Les données détaillées et leur emploi permettent de mieux appréhender l’impact réel de la hausse des prix sur certaines catégories de population. Ainsi, « l’indice des prix de grande consommation dans la grande distribution » (qui est un autre indice officiel) est à + 13,5 % sur un an. Et les prix de l’énergie à + 14 %, en moyenne. L’impact de l’inflation sur les classes populaires et moyennes est donc très fort, puisque ces postes de dépenses pèsent particulièrement lourd dans leur budget. Pour elles, des augmentations de salaires et d’autres revenus, même de 6 %, ne suffisent souvent pas pour faire face.

Il existe même un indice des prix à la consommation harmonisé européen. Selon cet IPCH, la hausse des prix en France aurait été voisine de 7,2 % et non de 6,2 % sur les douze derniers mois.

D‘autre part, tout indique que ces indices des prix à la consommation sous-estiment le coût de la vie. 

L’INSEE reconnaît d’ailleurs officiellement que « l’indice des prix n’est pas un indice du coût de la vie » mais se refuse à en calculer un. Des syndicalistes et autres citoyens sont donc obligés de tenter de combler cette lacune. Une partie de leurs objections peut être quantifiée assez facilement, une autre partie de ces critiques est plus difficile à chiffrer.

Considérons d’abord la partie du « coût de la vie » qui peut être quantifiée, au-delà de l’IPC. Pour ceci, divers compléments chiffrés à l’IPC peuvent être mobilisés.

En premier lieu, l’évolution de la taille des ménages joue assez fortement, car il est par exemple plus coûteux pour deux personnes de vivre séparément que de cohabiter ; or, les divorces et les veuvages, notamment, se traduisent par une tendance générale à la « décohabitation ». Il faudrait, à ce titre, ajouter environ 0,5 point par an à l’IPC.
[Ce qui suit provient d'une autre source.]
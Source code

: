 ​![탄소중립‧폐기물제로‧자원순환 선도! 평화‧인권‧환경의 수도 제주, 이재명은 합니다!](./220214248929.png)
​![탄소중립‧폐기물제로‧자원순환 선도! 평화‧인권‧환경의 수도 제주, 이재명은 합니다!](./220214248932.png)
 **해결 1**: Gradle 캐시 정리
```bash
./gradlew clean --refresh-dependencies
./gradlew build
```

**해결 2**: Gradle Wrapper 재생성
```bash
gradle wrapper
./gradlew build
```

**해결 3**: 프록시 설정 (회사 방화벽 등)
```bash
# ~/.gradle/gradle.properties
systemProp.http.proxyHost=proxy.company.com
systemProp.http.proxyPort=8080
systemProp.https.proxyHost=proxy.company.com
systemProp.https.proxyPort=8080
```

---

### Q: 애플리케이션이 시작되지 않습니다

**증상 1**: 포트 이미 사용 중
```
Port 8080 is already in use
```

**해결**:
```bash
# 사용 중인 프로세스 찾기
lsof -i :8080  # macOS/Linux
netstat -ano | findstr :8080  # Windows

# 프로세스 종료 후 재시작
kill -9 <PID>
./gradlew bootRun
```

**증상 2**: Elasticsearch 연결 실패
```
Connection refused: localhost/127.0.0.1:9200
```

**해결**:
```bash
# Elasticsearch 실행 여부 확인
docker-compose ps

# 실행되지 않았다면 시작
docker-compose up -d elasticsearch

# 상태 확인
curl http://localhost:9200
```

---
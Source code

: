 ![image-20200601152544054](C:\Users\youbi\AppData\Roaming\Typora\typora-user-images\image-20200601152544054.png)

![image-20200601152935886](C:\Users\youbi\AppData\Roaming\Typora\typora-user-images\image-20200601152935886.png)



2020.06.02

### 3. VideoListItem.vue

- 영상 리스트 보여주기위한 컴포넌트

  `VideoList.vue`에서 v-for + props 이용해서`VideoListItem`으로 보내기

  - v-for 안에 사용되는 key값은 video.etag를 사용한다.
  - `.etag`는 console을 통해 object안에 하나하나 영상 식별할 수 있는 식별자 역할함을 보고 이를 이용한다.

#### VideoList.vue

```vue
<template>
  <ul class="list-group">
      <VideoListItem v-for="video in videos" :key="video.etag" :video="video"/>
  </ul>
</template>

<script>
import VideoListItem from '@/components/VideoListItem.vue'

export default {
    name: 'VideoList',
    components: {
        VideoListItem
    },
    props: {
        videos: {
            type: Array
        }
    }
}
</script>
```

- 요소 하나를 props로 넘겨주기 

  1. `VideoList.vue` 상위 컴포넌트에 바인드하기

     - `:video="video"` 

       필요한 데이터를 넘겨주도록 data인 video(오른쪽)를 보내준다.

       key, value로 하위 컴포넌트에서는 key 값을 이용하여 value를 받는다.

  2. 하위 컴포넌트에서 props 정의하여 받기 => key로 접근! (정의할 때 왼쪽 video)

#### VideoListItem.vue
De même, l’IPC est censé tenir compte de l’évolution de la qualité des produits, considérant qu’un prix stable pour une qualité jugée meilleure doit être enregistré comme une baisse de prix. En outre, l’IPC ne s’intéresse qu’aux dépenses qui sont considérées comme de la consommation. Il ne tient pas compte des prix de l’immobilier. Or, ces prix croissent en général plus vite que les loyers.

Enfin, l’indice des prix utilisé pour l’indexation du SMIC (qui influence de nombreux salaires) est un indice « hors tabac ». Cet indice a été confectionné pour autoriser des augmentations de taxes sur le tabac sans que cela soit répercuté dans cet indice spécifique. Il sous-estime donc, par construction, l’inflation et pèse sur le pouvoir d’achat, surtout pour les classes populaires. A la longue, cette dérive d’un dixième de point par an n’est pas négligeable.

Au total, il faudrait certainement ajouter à l’IPC au moins un point par an pour s’approcher d’un indice du coût de la vie.

Et il y a tout ce que l’on ne sait pas ou ne veut pas chiffrer,

en s’abritant derrière la complexité parfois bien réelle de tels calculs.

Exemple de ce qu’on peut percevoir sans, semble-t-il, d’estimations chiffrées globales de ces phénomènes : ce qu’on appelle la « norme de consommation », ce qu’il faudrait acheter pour se conformer au modèle de consommation en vigueur. Ces exigences impliquent souvent des dépenses nouvelles : un téléphone portable, voire un ordinateur personnel, sont jugés presque indispensables par notre société, alors qu’ils n’existaient pas il y a une quarantaine d’années. C’est particulièrement net dans le cas d’un chômeur qui, s’il n’en dispose pas, voit ses chances de trouver un emploi encore réduites.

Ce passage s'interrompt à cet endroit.